◆ Task objective ◆
Your answer should be every line of the entries that has the string "First" in it.

Collected data
◆ ◆ ◆ ◆ ◆

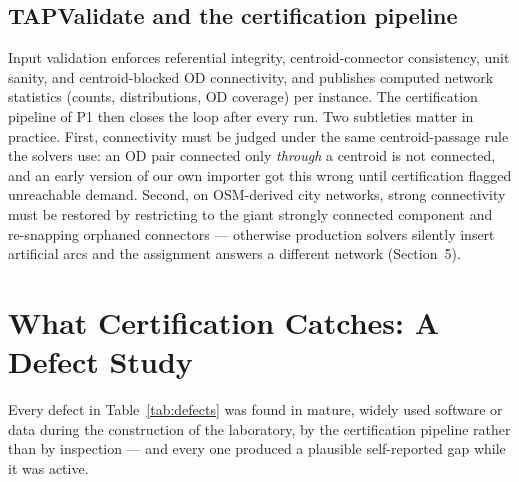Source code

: \documentclass[11pt]{article}
\begin{document}
\subsection{TAPValidate and the certification pipeline}
Input validation enforces referential integrity, centroid-connector
consistency, unit sanity, and centroid-blocked OD connectivity, and
publishes computed network statistics (counts, distributions, OD coverage)
per instance. The certification pipeline of P1 then closes the loop after
every run. Two subtleties matter in practice. First, connectivity must be
judged under the same centroid-passage rule the solvers use: an OD pair
connected only \emph{through} a centroid is not connected, and an early
version of our own importer got this wrong until certification flagged
unreachable demand. Second, on OSM-derived city networks, strong
connectivity must be restored by restricting to the giant strongly
connected component and re-snapping orphaned connectors --- otherwise
production solvers silently insert artificial arcs and the assignment
answers a different network (Section~5).

\section{What Certification Catches: A Defect Study}

Every defect in Table~\ref{tab:defects} was found in mature, widely used
software or data during the construction of the laboratory, by the
certification pipeline rather than by inspection --- and every one produced
a plausible self-reported gap while it was active.
\end{document}
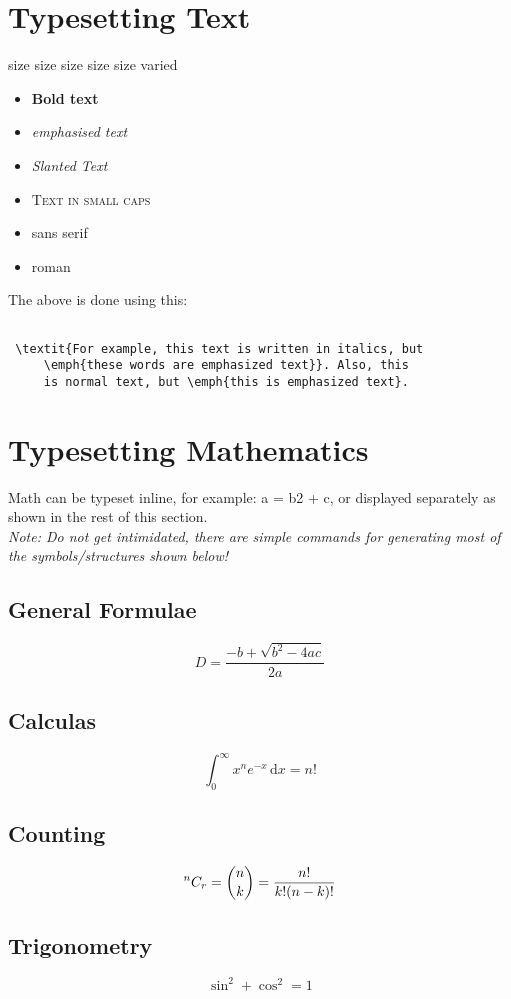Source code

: \documentclass[10pt]{article}
\begin{document}
       \section{Typesetting Text}
  {\tiny size} 
   {\scriptsize size} 
    {\footnotesize size}
     {\small size}
      {\normalsize size}
{\LARGE  varied}




       \begin{itemize}
     \item \textbf{Bold text}
     \item \emph{emphasised text} 
     \item \textsl{Slanted Text}
     \item \textsc{Text in small caps}
    \item \textsf{sans serif}
         \item   \textrm{roman}
   \end{itemize}
   The above is done using this:
 \begin{verbatim}

 \textit{For example, this text is written in italics, but
	 \emph{these words are emphasized text}}. Also, this
	 is normal text, but \emph{this is emphasized text}.
\end{verbatim}	 
   \section{Typesetting Mathematics}
Math can be typeset inline, for example: a = b2 + c, or displayed separately as
shown in the rest of this section.\\
\textit{Note: Do not get intimidated, there are simple commands for generating most
	of the symbols/structures shown below!
}
   \subsection{ General Formulae}
\[
D= \frac{-b + \sqrt{b^2-4ac}}{2a}
\]
\subsection{Calculas}
\[
 \int_0^\infty x^{n}e^{-x}\,\mathrm{d}x =n!
 \]
\subsection{Counting}
\[
^nC_r={n\choose k}={n! \over k!(n-k)!}
\]
\subsection{Trigonometry}
\[
\sin^2 + \cos^2=1
\]
\end{document}
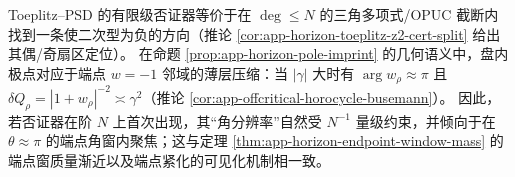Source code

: \begin{remark}\label{rem:app-horizon-toeplitz-witness-endpoint-focus}
Toeplitz--PSD 的有限级否证器等价于在 \(\deg\le N\) 的三角多项式/OPUC 截断内找到一条使二次型为负的方向（推论 \ref{cor:app-horizon-toeplitz-z2-cert-split} 给出其偶/奇扇区定位）。
在命题 \ref{prop:app-horizon-pole-imprint} 的几何语义中，盘内极点对应于端点 \(w=-1\) 邻域的薄层压缩：当 \(|\gamma|\) 大时有 \(\arg w_\rho\approx\pi\) 且 \(\delta Q_\rho=|1+w_\rho|^{-2}\asymp \gamma^2\)（推论 \ref{cor:app-offcritical-horocycle-busemann}）。
因此，若否证器在阶 \(N\) 上首次出现，其“角分辨率”自然受 \(N^{-1}\) 量级约束，并倾向于在 \(\theta\approx\pi\) 的端点角窗内聚焦；这与定理 \ref{thm:app-horizon-endpoint-window-mass} 的端点窗质量渐近以及端点紧化的可见化机制相一致。
\end{remark}

\endinput


\endinput
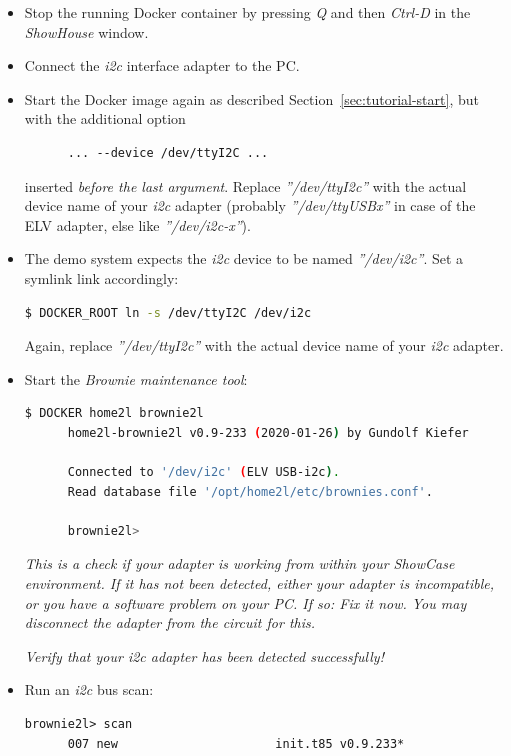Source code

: \documentclass[12pt,english,parskip=half,headheight=19pt]{scrreprt}
\begin{document}
\begin{itemize}[$\blacktriangleright$]
  \item
    Stop the running Docker container by pressing \textit{Q} and then \textit{Ctrl-D} in the \textit{ShowHouse} window.
    
  \item
    Connect the \textit{i2c} interface adapter to the PC.

  \item
    Start the Docker image again as described Section~\ref{sec:tutorial-start},
    but with the additional option
    \begin{lstlisting}
      ... --device /dev/ttyI2C ...
    \end{lstlisting}
    inserted \textit{before the last argument}. Replace \textit{''/dev/ttyI2c''} with the actual
    device name of your \textit{i2c} adapter (probably \textit{''/dev/ttyUSBx''} in case of the ELV
    adapter, else like \textit{''/dev/i2c-x''}).

  \item
    The demo system expects the \textit{i2c} device to be named \textit{''/dev/i2c''}.
    Set a symlink link accordingly:
    \begin{lstlisting}[language=bash]
      $ DOCKER_ROOT ln -s /dev/ttyI2C /dev/i2c
    \end{lstlisting}
    Again, replace \textit{''/dev/ttyI2c''} with the actual device name of your \textit{i2c} adapter.

  \item
    Start the \textit{Brownie maintenance tool}:
    \begin{lstlisting}[language=bash]
      $ DOCKER home2l brownie2l
      home2l-brownie2l v0.9-233 (2020-01-26) by Gundolf Kiefer

      Connected to '/dev/i2c' (ELV USB-i2c).
      Read database file '/opt/home2l/etc/brownies.conf'.

      brownie2l>
    \end{lstlisting}

    \textit{This is a check if your adapter is working from within your ShowCase environment.
    If it has not been detected, either your adapter is incompatible, or you have a software
    problem on your PC. If so: Fix it now. You may disconnect the adapter from the circuit for this.}

    \textit{Verify that your \textit{i2c} adapter has been detected successfully!}

  \item
    Run an \textit{i2c} bus scan:
    \begin{lstlisting}[language=brownie2l]
      brownie2l> scan
      007 new                      init.t85 v0.9.233*
    \end{lstlisting}


\end{itemize}
\end{document}
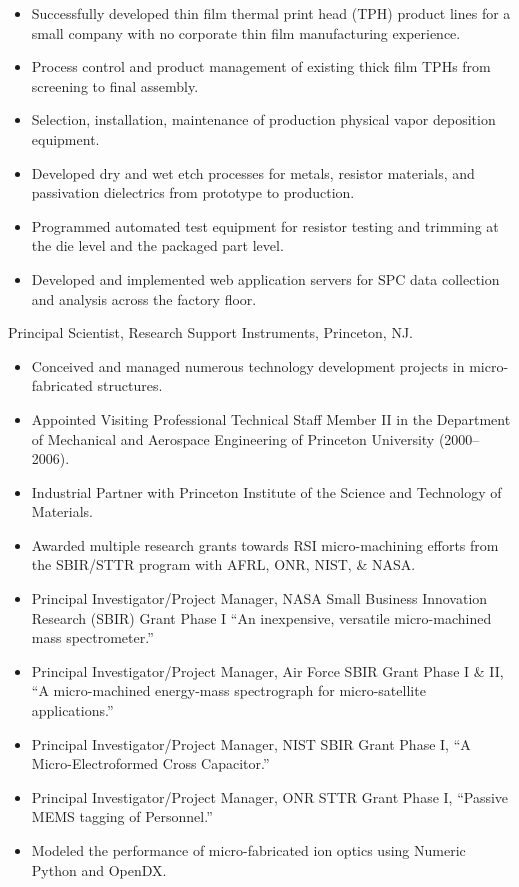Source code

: \documentclass[american]{cv}
\begin{document}
\begin{topic}
\begin{itemize}
    \item Successfully developed thin film thermal print head (TPH) product lines for a small company with no corporate thin film manufacturing experience.
    \item Process control and product management of existing thick film TPHs from screening to final assembly.
    \item Selection, installation, maintenance of production physical vapor deposition equipment.
    \item Developed dry and wet etch processes for metals, resistor materials, and passivation dielectrics from prototype to production.
    \item Programmed automated test equipment for resistor testing and trimming at the die level and the packaged part level.
    \item Developed and implemented web application servers for SPC data collection and analysis across the factory floor.
\end{itemize}

\item [April~2000-July 2007]Principal Scientist, Research Support Instruments,
Princeton, NJ.

\begin{itemize}
    \item Conceived and managed numerous technology development projects in micro-fabricated structures.
    \item Appointed Visiting Professional Technical Staff Member II in the Department of Mechanical and Aerospace Engineering of Princeton University (2000--2006).
    \item Industrial Partner with Princeton Institute of the Science and Technology of Materials.
    \item Awarded multiple research grants towards RSI micro-machining efforts from the SBIR/STTR program with AFRL, ONR, NIST, \& NASA.
    \item Principal Investigator/Project Manager, NASA Small Business Innovation Research (SBIR) Grant Phase I ``An inexpensive, versatile micro-machined mass spectrometer.''
    \item Principal Investigator/Project Manager, Air Force SBIR Grant Phase I \& II, ``A micro-machined energy-mass spectrograph for micro-satellite applications.''
    \item Principal Investigator/Project Manager, NIST SBIR Grant Phase I, ``A Micro-Electroformed Cross Capacitor.''
    \item Principal Investigator/Project Manager, ONR STTR Grant Phase I, ``Passive MEMS tagging of Personnel.''
    \item Modeled the performance of micro-fabricated ion optics using Numeric Python and OpenDX.
\end{itemize}


\end{topic}
\end{document}
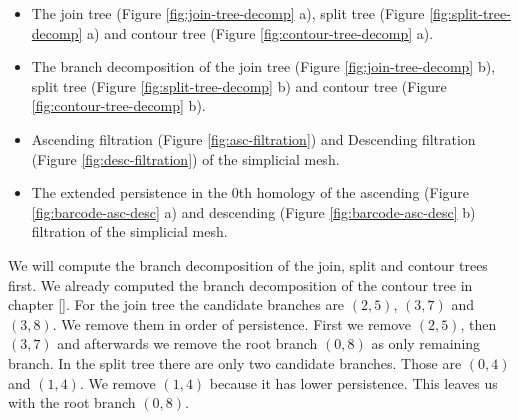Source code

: \begin{itemize}

    \item The join tree (Figure \ref{fig:join-tree-decomp} a), split tree (Figure \ref{fig:split-tree-decomp} a) and contour tree (Figure \ref{fig:contour-tree-decomp} a).

    \item The branch decomposition of the join tree (Figure \ref{fig:join-tree-decomp} b), split tree (Figure \ref{fig:split-tree-decomp} b) and contour tree (Figure \ref{fig:contour-tree-decomp} b).

    \item Ascending filtration (Figure \ref{fig:asc-filtration}) and Descending filtration (Figure \ref{fig:desc-filtration}) of the simplicial mesh.


    \item The extended persistence in the 0th homology of the ascending (Figure \ref{fig:barcode-asc-desc} a) and descending (Figure \ref{fig:barcode-asc-desc} b) filtration of the simplicial mesh.


\end{itemize}

We will compute the branch decomposition of the join, split and contour trees first. We already computed the branch decomposition of the contour tree in chapter []. For the join tree the candidate branches are $(2, 5)$, $(3, 7)$ and $(3, 8)$. We remove them in order of persistence. First we remove $(2, 5)$, then $(3, 7)$ and afterwards we remove the root branch $(0, 8)$ as only remaining branch. In the split tree there are only two candidate branches. Those are $(0, 4)$ and $(1, 4)$. We remove $(1, 4)$ because it has lower persistence. This leaves us with the root branch $(0, 8)$.

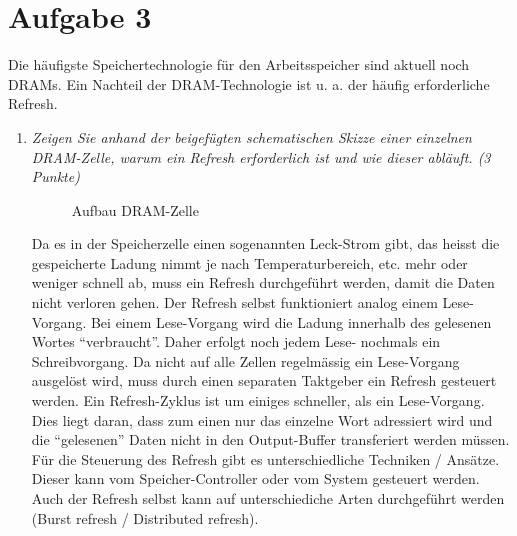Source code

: \documentclass[10pt]{article}
\begin{document}
\newpage
\section*{Aufgabe 3}
Die häufigste Speichertechnologie für den Arbeitsspeicher sind aktuell noch DRAMs. Ein Nachteil der DRAM-Technologie ist u. a. der häufig erforderliche Refresh.

\begin{enumerate}[label=\alph*)]
	\item
		\textit{Zeigen Sie anhand der beigefügten schematischen Skizze einer einzelnen DRAM-Zelle, warum ein Refresh erforderlich ist und wie dieser abläuft. (3 Punkte)}
		
	\begin{figure}[htbp]
		\centering \leavevmode
		\epsfxsize=150pt
		\caption{Aufbau DRAM-Zelle}
	\end{figure}
Da es in der Speicherzelle einen sogenannten Leck-Strom gibt, das heisst die gespeicherte Ladung nimmt je nach Temperaturbereich, etc. mehr oder weniger schnell ab, muss ein Refresh durchgeführt werden, damit die Daten nicht verloren gehen. Der Refresh selbst funktioniert analog einem Lese-Vorgang. Bei einem Lese-Vorgang wird die Ladung innerhalb des gelesenen Wortes "`verbraucht"'. Daher erfolgt noch jedem Lese- nochmals ein Schreibvorgang. Da nicht auf alle Zellen regelmässig ein Lese-Vorgang ausgelöst wird, muss durch einen separaten Taktgeber ein Refresh gesteuert werden. Ein Refresh-Zyklus ist um einiges schneller, als ein Lese-Vorgang. Dies liegt daran, dass zum einen nur das einzelne Wort adressiert wird und die "`gelesenen"' Daten nicht in den Output-Buffer transferiert werden müssen. Für die Steuerung des Refresh gibt es unterschiedliche Techniken / Ansätze. Dieser kann vom Speicher-Controller oder vom System gesteuert werden. Auch der Refresh selbst kann auf unterschiediche Arten durchgeführt werden (Burst refresh / Distributed refresh).
	
\end{enumerate}
\end{document}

◆ ◆ ◆ ◆ ◆

◆ Output for this task ◆
every run. Two subtleties matter in practice. First, connectivity must be
We will compute the branch decomposition of the join, split and contour trees first. We already computed the branch decomposition of the contour tree in chapter []. For the join tree the candidate branches are $(2, 5)$, $(3, 7)$ and $(3, 8)$. We remove them in order of persistence. First we remove $(2, 5)$, then $(3, 7)$ and afterwards we remove the root branch $(0, 8)$ as only remaining branch. In the split tree there are only two candidate branches. Those are $(0, 4)$ and $(1, 4)$. We remove $(1, 4)$ because it has lower persistence. This leaves us with the root branch $(0, 8)$.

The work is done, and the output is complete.